Lights, camera, action! In this post will will be covering all three of those things in three.js, but with an emphases on spotlights. Spotlights as the name suggests is a directional light that will concentrate light in a cone like shape at a given target. This kind of light source differs from other options that will just brighten things up in general, or give a cylinder like beam of light in a given direction. In addition to adding directional light to a project, spotlights can be used to generate shadows, if the render used can do so, and is set up to render shadows.
In this post I will not be covering materials in three.js in detail, but I also assume that you know that in three.js some materials respond to a light source, and others do not.
In this post I am using three.js 0.91.0 (or just simply r91) released in March of 2018.

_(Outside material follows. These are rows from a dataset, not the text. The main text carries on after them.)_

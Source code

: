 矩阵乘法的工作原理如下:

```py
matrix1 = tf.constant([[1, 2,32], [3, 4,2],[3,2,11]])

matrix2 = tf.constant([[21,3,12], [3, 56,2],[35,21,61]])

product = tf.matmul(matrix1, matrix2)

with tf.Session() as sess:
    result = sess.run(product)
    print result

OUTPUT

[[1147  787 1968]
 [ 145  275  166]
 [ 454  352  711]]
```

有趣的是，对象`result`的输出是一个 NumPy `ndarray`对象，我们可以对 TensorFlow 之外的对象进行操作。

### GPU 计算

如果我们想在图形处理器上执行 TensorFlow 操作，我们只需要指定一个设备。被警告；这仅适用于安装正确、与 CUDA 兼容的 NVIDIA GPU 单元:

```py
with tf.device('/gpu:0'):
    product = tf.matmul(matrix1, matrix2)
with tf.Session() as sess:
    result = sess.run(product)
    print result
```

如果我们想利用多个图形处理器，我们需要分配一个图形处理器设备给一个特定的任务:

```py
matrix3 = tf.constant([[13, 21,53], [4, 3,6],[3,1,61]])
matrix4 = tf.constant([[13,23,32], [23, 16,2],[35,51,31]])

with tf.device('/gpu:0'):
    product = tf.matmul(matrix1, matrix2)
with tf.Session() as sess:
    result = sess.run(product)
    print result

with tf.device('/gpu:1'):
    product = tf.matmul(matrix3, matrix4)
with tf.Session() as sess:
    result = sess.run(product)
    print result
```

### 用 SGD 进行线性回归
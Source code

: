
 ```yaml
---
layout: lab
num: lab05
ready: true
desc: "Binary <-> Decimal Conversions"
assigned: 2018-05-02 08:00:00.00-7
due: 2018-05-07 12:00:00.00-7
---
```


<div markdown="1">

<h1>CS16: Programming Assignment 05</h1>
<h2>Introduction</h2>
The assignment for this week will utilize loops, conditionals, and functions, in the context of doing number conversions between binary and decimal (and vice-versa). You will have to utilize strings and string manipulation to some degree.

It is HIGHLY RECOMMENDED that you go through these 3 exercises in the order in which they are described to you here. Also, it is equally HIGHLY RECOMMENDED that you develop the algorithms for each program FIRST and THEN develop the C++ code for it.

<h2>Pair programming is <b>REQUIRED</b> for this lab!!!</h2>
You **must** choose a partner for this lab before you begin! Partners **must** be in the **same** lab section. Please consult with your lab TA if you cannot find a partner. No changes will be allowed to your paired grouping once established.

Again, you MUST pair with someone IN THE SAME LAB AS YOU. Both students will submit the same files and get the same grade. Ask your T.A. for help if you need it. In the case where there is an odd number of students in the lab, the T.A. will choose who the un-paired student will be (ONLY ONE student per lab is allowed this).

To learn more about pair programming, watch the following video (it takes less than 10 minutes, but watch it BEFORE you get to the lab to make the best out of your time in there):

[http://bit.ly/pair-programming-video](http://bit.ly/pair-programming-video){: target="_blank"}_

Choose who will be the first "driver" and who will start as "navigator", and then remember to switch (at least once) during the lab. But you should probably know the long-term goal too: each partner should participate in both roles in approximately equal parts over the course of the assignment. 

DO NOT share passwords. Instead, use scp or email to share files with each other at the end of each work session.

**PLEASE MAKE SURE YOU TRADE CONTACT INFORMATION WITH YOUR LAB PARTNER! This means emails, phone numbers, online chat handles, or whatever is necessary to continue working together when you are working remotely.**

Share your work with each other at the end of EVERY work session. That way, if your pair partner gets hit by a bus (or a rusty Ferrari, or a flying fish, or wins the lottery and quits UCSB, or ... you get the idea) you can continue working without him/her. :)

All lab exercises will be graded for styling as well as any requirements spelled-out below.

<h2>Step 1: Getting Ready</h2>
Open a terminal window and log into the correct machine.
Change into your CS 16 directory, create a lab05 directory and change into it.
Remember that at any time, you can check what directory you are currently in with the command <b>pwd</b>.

When starting out with a basic example of spotlight use, at a very minimum I would want to create an instance of a spotlight by calling the THREE.SpotLight constructor with the new keyword, and saving that instance to a variable. One I have my instance I would want to change its position using the Object3D position.set method to a point far away from the origin.

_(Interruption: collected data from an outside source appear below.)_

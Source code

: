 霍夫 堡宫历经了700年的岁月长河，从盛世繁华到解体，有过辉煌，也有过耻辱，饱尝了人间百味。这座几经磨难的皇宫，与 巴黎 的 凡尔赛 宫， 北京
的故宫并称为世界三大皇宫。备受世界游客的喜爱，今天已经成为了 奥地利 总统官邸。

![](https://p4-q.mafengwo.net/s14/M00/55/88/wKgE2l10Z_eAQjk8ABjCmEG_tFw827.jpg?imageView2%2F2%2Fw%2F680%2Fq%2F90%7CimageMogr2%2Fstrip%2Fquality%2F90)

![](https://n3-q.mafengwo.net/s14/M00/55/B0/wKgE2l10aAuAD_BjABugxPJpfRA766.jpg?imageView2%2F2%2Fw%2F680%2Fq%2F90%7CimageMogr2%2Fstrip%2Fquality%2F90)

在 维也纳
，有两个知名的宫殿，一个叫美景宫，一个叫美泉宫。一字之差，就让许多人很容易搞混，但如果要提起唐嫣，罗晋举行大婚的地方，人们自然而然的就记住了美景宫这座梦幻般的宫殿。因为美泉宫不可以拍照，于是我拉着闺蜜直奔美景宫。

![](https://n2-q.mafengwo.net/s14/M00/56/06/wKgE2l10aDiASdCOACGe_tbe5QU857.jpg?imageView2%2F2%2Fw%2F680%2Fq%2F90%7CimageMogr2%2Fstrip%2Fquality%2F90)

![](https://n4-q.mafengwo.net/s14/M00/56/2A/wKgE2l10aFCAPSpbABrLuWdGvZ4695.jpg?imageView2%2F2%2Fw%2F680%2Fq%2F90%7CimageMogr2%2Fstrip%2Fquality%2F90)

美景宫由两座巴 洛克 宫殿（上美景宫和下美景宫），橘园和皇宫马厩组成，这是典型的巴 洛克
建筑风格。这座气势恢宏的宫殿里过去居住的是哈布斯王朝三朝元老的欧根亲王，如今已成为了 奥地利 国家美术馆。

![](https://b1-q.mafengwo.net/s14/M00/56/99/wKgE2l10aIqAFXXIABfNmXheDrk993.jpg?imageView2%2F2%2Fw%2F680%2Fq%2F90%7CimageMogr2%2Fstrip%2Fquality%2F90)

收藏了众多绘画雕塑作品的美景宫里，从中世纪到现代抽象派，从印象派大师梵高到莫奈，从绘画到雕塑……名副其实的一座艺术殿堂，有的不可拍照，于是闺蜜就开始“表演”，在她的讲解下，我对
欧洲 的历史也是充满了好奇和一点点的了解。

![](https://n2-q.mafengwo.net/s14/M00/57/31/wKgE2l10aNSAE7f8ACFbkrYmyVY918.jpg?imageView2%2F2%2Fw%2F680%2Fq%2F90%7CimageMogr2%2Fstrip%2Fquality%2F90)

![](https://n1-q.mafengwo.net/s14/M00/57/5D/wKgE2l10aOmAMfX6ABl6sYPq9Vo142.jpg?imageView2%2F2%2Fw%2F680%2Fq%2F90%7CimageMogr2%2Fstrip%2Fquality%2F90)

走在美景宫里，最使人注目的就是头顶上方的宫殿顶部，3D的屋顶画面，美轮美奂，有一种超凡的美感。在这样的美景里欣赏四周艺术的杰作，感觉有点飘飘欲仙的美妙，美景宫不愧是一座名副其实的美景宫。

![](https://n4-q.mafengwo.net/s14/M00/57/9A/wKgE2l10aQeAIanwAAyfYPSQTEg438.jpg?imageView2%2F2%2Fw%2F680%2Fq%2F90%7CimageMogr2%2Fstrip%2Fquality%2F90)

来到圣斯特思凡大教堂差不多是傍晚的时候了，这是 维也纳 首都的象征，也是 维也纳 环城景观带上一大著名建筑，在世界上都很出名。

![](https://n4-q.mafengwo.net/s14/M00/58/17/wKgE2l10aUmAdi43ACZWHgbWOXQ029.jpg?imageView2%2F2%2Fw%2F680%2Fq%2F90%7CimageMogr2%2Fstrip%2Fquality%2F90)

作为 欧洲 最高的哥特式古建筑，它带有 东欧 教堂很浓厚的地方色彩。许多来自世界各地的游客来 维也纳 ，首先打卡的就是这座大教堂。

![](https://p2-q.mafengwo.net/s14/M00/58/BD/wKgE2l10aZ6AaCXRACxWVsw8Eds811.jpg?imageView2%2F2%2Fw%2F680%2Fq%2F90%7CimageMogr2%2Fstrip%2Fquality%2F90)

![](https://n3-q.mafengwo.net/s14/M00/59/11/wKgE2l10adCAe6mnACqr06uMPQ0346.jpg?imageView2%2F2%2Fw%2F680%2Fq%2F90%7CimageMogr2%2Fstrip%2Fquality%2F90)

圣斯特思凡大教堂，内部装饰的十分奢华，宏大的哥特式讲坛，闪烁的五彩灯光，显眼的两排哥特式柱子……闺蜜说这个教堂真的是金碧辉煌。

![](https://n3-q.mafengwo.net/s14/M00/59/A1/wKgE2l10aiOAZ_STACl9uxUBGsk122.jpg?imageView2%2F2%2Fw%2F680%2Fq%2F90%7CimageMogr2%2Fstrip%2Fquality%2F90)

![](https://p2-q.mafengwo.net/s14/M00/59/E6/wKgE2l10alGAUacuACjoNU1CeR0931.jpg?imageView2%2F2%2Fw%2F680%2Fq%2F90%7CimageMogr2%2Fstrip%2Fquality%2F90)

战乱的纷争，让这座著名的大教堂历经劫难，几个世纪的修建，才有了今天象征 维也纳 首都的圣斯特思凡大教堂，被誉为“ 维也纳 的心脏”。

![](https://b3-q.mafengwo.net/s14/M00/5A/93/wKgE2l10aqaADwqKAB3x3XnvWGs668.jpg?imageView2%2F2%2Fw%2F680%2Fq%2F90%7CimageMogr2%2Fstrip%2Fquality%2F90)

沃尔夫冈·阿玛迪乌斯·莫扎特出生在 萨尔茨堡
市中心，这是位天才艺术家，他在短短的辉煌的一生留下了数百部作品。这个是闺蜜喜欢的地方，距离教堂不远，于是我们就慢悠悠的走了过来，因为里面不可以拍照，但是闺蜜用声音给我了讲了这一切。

Assuming that I have a mesh of some kind at the origin of my scene that is equipped with a material that responds to light such as the Lambert material, I should have a basic working example of reflectance going on. I will also need the usual scene, renderer, and camera all set up to make this an actual function demo.
By default a spotlight will point at the origin (0,0,0), because the mesh I am using in this demo is located at the origin, and I am not moving anything around, this works just okay with the default settings when it comes to things like the angle of the cone, and the light intensity. However if I want to change the target point that the spotlight is pointing at, and tweak some additional values, there is a great deal more to know about spotlights. Also there is more to know about materials as well, after all a material is what will respond to a light source. There is also a helper class that can be used to get a sense of what is going on with the spotlight by showing some lines that indicate it’s present status with respect to it’s position, angle, and what it is pointing at. In addition there is what to do in order to get shadows working if interested, so lets get to it.

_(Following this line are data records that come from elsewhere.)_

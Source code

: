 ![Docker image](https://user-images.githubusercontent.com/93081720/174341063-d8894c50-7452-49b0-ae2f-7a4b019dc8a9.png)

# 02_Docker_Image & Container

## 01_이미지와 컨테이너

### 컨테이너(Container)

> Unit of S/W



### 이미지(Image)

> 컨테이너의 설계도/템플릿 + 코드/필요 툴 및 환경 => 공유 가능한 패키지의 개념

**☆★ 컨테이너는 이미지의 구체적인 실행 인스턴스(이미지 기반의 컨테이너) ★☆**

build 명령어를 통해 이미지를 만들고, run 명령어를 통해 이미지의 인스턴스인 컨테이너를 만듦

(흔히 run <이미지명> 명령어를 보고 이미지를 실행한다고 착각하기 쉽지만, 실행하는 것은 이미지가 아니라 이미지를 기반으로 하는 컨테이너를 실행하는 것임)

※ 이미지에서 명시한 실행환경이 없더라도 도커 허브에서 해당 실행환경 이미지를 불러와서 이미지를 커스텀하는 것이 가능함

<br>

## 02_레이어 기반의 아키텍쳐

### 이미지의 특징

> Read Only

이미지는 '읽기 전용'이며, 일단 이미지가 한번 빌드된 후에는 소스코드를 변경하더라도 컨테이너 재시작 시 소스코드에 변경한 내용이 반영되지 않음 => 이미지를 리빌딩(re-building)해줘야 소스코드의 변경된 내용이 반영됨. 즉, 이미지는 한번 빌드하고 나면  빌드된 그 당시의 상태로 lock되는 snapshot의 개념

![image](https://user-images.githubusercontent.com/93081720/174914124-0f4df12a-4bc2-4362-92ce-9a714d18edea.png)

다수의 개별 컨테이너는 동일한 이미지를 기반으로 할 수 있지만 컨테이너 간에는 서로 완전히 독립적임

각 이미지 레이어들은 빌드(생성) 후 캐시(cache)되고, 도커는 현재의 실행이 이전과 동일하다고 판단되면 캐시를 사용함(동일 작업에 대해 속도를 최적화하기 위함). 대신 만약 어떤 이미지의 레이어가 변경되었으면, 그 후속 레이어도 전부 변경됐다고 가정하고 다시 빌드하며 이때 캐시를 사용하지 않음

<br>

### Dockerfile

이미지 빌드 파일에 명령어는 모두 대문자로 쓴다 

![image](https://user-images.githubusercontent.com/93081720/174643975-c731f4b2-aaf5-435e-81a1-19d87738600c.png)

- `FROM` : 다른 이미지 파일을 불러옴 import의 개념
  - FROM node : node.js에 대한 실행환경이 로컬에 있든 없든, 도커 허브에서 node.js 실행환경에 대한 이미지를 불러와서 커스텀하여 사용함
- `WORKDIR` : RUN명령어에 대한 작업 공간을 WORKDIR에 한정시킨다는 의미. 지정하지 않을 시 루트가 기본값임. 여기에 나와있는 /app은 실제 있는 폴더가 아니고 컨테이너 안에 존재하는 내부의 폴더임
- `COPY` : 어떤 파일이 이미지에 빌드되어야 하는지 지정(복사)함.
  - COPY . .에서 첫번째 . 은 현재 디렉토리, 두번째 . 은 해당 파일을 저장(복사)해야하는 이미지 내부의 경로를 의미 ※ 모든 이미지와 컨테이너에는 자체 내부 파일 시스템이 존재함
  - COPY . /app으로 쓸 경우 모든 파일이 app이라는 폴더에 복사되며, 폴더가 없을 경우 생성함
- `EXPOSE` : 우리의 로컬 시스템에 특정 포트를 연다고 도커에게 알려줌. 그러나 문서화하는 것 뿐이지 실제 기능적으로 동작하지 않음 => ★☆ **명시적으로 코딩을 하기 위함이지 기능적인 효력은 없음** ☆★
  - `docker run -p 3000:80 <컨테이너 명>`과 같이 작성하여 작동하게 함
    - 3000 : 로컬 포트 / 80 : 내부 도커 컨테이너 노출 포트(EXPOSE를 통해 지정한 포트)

The target property of the spotlight is what is of interest if you want to change what it is that the spotlight is pointing at. This can be something like an instance of Object3D, or a mesh in the scene. If you just want to change the target position of the spotlight, you will still want to add it’s target to the scene when you create the spotlight. If you do not at least do that then any change to the spotlights target position will not take effect.
It is also possible to set the target of the spotlight to a mesh that you have in the scene before hand.
Spotlights are a type of light in three.js that can be used to cast shadows. This is something that will not just work right out of the gate, as properties need to be set for the spotLight, renderer, and the objects in your scene that will cast, and receive shadows. Also shadows will not work with some renderer’s, but It should in most cases work just fine with the webGL renderer.
One thing to keep in mind though is that shadows will of course eat up more processing power compared to not using them, which is why you might consider putting in an option to turn them off when designing your project.
First off make sure you are using a renderer that supports shadows in the first place, the plane old 2d canvas renderer for instance does not. If you are using a renderer that does support shadows, and think you might do okay with the default settings for the shadow map of the renderer then all you have to do, for the renderer at least, is to set the shadowMap.enabled boolean to true.
The Object3D class has castShadow, and receiveShadow properties that both default to false. You will want to set one, the other, or both of these booleans to true for any and all objects in your scene that you want to have cast or receive shadows.
Notice that I am also using the Lambert material with my cube that will respond to light, be sure you are using a material like that unless for some reason you want an object that will cast a shadow, but not reflect a light source.
Just like the objects that will case or receive shadows, you will want to set the castShadow boolean of the spotLight instance to true. In addition there are some more properties of the spotLight that you may want to play with that have to do with setting the resolution of the shadow map, and the geometry of the cone of the spotlight.
There are a number of properties that can be used to change the geometry of the cone that composes the area of the spotlight. two major values that may come to mind are the angle of the cone, as well as the distance.
These can be used to set the geometry of the cone, in addition to that there are more values that have to do with the intensity of the light, and the penumbra of the spotlight.
If you want to see what is going on with the spotlight, by having a way of showing the current area of the cone with some lines, there is no need to make your own object for dong so. There is a special helper class in three.js just for this purpose.
There is much more to know about spotlights, and lights in general as well as the differences in the materials that respond to lights like the spotlight. As I author, and update more demos I might get around to updating, and expanding this post.